The Z-Test

We have seen sample and population statistics in an earlier post. We continue developing from there, but this time using the concepts for hypothesis testing. Suppose we have an established population mean and standard deviation. To that, a new sampling statistic is introduced. The task is to test if the understanding (a.k.a. the null hypothesis) needs an update.

\text{z-statistic} = \frac{\text{sample mean} - \text{population mean}}{\text{population standard deviation}\sqrt{\text{sample size}}}

By the way, the resemblance of the equation with the story of constructing the confidence interval is not coincidental. They are both related.

Take an example: A farmer shows sample results (mean = 58 g. from a sample of 40 eggs) and claims eggs from her farm weigh more than the national average. The national average is 54 g. and has a standard deviation of 10 g. How do you test her claim?

First, create the null hypothesis: the farmer’s eggs are within the national average. The alternative hypothesis is that they are heavier than the national. We set a 5% significance level.

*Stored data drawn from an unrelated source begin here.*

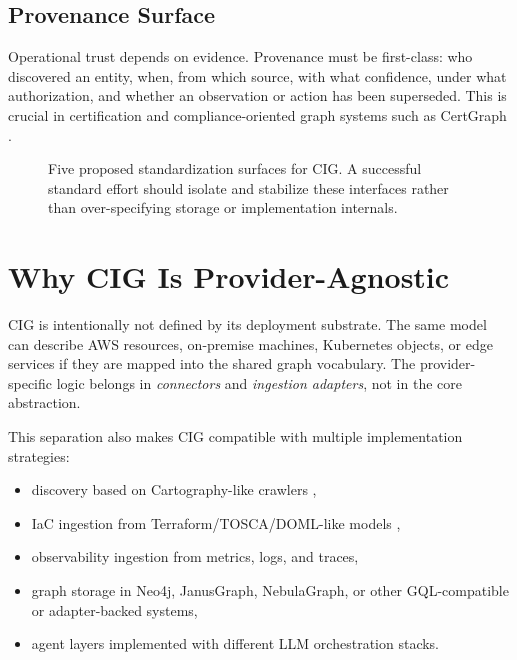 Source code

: \documentclass[conference]{IEEEtran}
\begin{document}
\subsection{Provenance Surface}
Operational trust depends on evidence. Provenance must be first-class: who discovered an entity, when, from which source, with what confidence, under what authorization, and whether an observation or action has been superseded. This is crucial in certification and compliance-oriented graph systems such as CertGraph \cite{schoberl2024certgraph}.

\begin{figure}[t]
\centering
{}
\caption{Five proposed standardization surfaces for CIG. A successful standard effort should isolate and stabilize these interfaces rather than over-specifying storage or implementation internals.}
\label{fig:surfaces}
\end{figure}

\section{Why CIG Is Provider-Agnostic}
CIG is intentionally not defined by its deployment substrate. The same model can describe AWS resources, on-premise machines, Kubernetes objects, or edge services if they are mapped into the shared graph vocabulary. The provider-specific logic belongs in \emph{connectors} and \emph{ingestion adapters}, not in the core abstraction.

This separation also makes CIG compatible with multiple implementation strategies:
\begin{itemize}
    \item discovery based on Cartography-like crawlers \cite{cartography2026},
    \item IaC ingestion from Terraform/TOSCA/DOML-like models \cite{vasileiou2025iac,doml2023},
    \item observability ingestion from metrics, logs, and traces,
    \item graph storage in Neo4j, JanusGraph, NebulaGraph, or other GQL-compatible or adapter-backed systems,
    \item agent layers implemented with different LLM orchestration stacks.
\end{itemize}
\end{document}
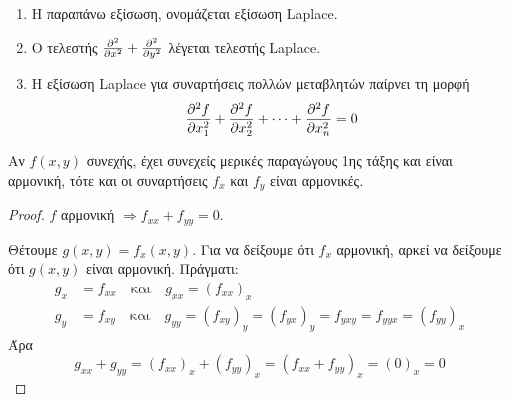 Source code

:         \begin{rem}
        \item {}
            \begin{enumerate}
                \item Η παραπάνω εξίσωση, ονομάζεται εξίσωση Laplace.
                \item Ο τελεστής $ \pdv[2]{}{x} + \pdv[2]{}{y} $ λέγεται τελεστής 
                    Laplace.
                \item Η εξίσωση Laplace για συναρτήσεις πολλών μεταβλητών παίρνει τη 
                    μορφή
                    \[
                        \pdv[2]{f}{x_{1}} + \pdv[2]{f}{x_{2}} + \cdots + 
                        \pdv[2]{f}{x_{n}}=0 
                     \] 
            \end{enumerate}
        \end{rem}

        \begin{prop}
        \item {}
            Αν $ f(x,y) $ συνεχής, έχει συνεχείς μερικές παραγώγους 1ης τάξης 
            και είναι αρμονική, τότε και οι συναρτήσεις $ f_{x} $ και $ f_{y} $
            είναι αρμονικές. 
        \end{prop}
        \begin{proof}
        \item {}
            $f$ αρμονική $ \Rightarrow f_{xx}+f_{yy}=0 $.

            Θέτουμε $ g(x,y)=f_{x}(x,y) $. Για να δείξουμε ότι $ f_{x} $ αρμονική, 
            αρκεί να δείξουμε ότι $ g(x,y) $ είναι αρμονική. Πράγματι:
            \begin{align*}
                g_{x} &= f_{xx} \quad \text{και} \quad g_{xx} = (f_{xx})_{x} \\ 
                g_{y} &= f_{xy} \quad \text{και} \quad g_{yy} = (f_{xy})_{y} =
                (f_{yx})_{y} = f_{yxy} = f_{yyx} = (f_{yy})_{x}
            \end{align*}
            Άρα 
            \[
                g_{xx}+g_{yy} = (f_{xx})_{x} + (f_{yy})_{x} = 
                (f_{xx}+f_{yy})_{x}= (0)_{x} =0
             \] 
        \end{proof}

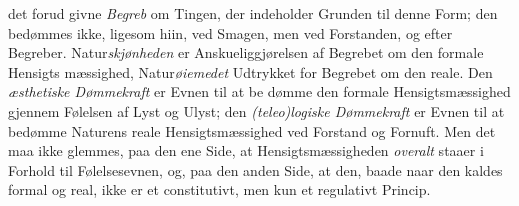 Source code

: \documentclass[12pt,a4paper]{book}
\begin{document}
det forud givne \emph{Begreb} om Tingen, der indeholder Grunden
til denne Form; den bedømmes ikke, ligesom hiin, ved Smagen,
men ved Forstanden, og efter Begreber. Natur\emph{skjønheden}
er Anskueliggjørelsen af Begrebet om den formale Hensigts\-%
mæssighed, Natur\emph{øiemedet} Udtrykket for Begrebet om den
reale. Den \emph{æsthetiske Dømmekraft} er Evnen til at be\-%
dømme den formale Hensigtsmæssighed gjennem Følelsen
af Lyst og Ulyst; den \emph{(teleo)logiske Dømmekraft} er
Evnen til at bedømme Naturens reale Hensigtsmæssighed ved
Forstand og Fornuft. Men det maa ikke glemmes, paa den
ene Side, at Hensigtsmæssigheden \emph{overalt} staaer i Forhold
til Følelsesevnen, og, paa den anden Side, at den, baade naar
den kaldes formal og real, ikke er et constitutivt, men kun et
regulativt Princip.
\end{document}
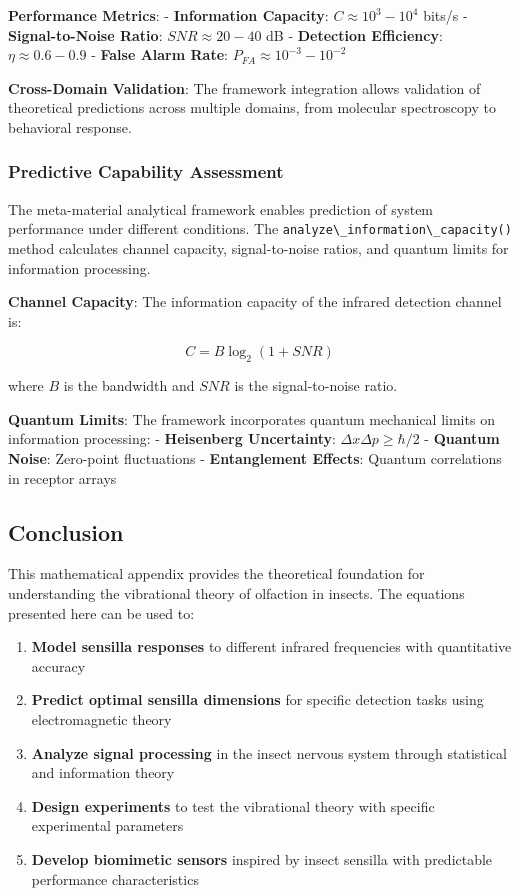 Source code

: \documentclass[
  13pt,
  a4paperpaper,
  12pt]{article}
\newcommand{\passthrough}[1]{#1}
\providecommand{\tightlist}{%
  \setlength{\itemsep}{0pt}\setlength{\parskip}{0pt}}
\begin{document}
\textbf{Performance Metrics}: - \textbf{Information Capacity}:
\(C \approx 10^3-10^4\) bits/s - \textbf{Signal-to-Noise Ratio}:
\(SNR \approx 20-40\) dB - \textbf{Detection Efficiency}:
\(\eta \approx 0.6-0.9\) - \textbf{False Alarm Rate}:
\(P_{FA} \approx 10^{-3}-10^{-2}\)

\textbf{Cross-Domain Validation}: The framework integration allows
validation of theoretical predictions across multiple domains, from
molecular spectroscopy to behavioral response.

\subsubsection{Predictive Capability
Assessment}\label{predictive-capability-assessment}

The meta-material analytical framework enables prediction of system
performance under different conditions. The
\passthrough{\lstinline!analyze\_information\_capacity()!} method
calculates channel capacity, signal-to-noise ratios, and quantum limits
for information processing.

\textbf{Channel Capacity}: The information capacity of the infrared
detection channel is:

\begin{equation}
C = B \log_2(1 + SNR)
\label{eq:channel_capacity_empirical}
\end{equation}

where \(B\) is the bandwidth and \(SNR\) is the signal-to-noise ratio.

\textbf{Quantum Limits}: The framework incorporates quantum mechanical
limits on information processing: - \textbf{Heisenberg Uncertainty}:
\(\Delta x \Delta p \geq \hbar/2\) - \textbf{Quantum Noise}: Zero-point
fluctuations - \textbf{Entanglement Effects}: Quantum correlations in
receptor arrays

\subsection{Conclusion}\label{conclusion}

This mathematical appendix provides the theoretical foundation for
understanding the vibrational theory of olfaction in insects. The
equations presented here can be used to:

\begin{enumerate}
\def\labelenumi{\arabic{enumi}.}
\tightlist
\item
  \textbf{Model sensilla responses} to different infrared frequencies
  with quantitative accuracy
\item
  \textbf{Predict optimal sensilla dimensions} for specific detection
  tasks using electromagnetic theory
\item
  \textbf{Analyze signal processing} in the insect nervous system
  through statistical and information theory
\item
  \textbf{Design experiments} to test the vibrational theory with
  specific experimental parameters
\item
  \textbf{Develop biomimetic sensors} inspired by insect sensilla with
  predictable performance characteristics
\end{enumerate}
\end{document}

As per the formula, Z = (58-54)/(10 x sqrt(40))= 2.53. Now compare the position of 2.53 in a standard normal distribution, the assumption we made for the Z-statistic. The location of 2.53 is marked as a black dot in the plot below, and the start of the critical region (> 95% or <5%), by the red arrow.

So what is the p-value here? The probability that we observe a z-statistic 2.53 and above, given the null hypothesis. In other words, p is the area under the curve above the value 2.53. You can get that using the R function, pnorm (The function pnorm returns the integral from -infinity to q of the normal distribution where q is a Z-score.) and subtracting it from 1 (the total integral from -infy to +infy). The value of p is 1 – pnorm(2.53) = 1 – 0.9943 = 0.0057.

Farmer’s data has only a 0.57% chance to stand with the null hypothesis. So we reject the null hypothesis and accept the notion that the farmer’s eggs are heavier than the national average.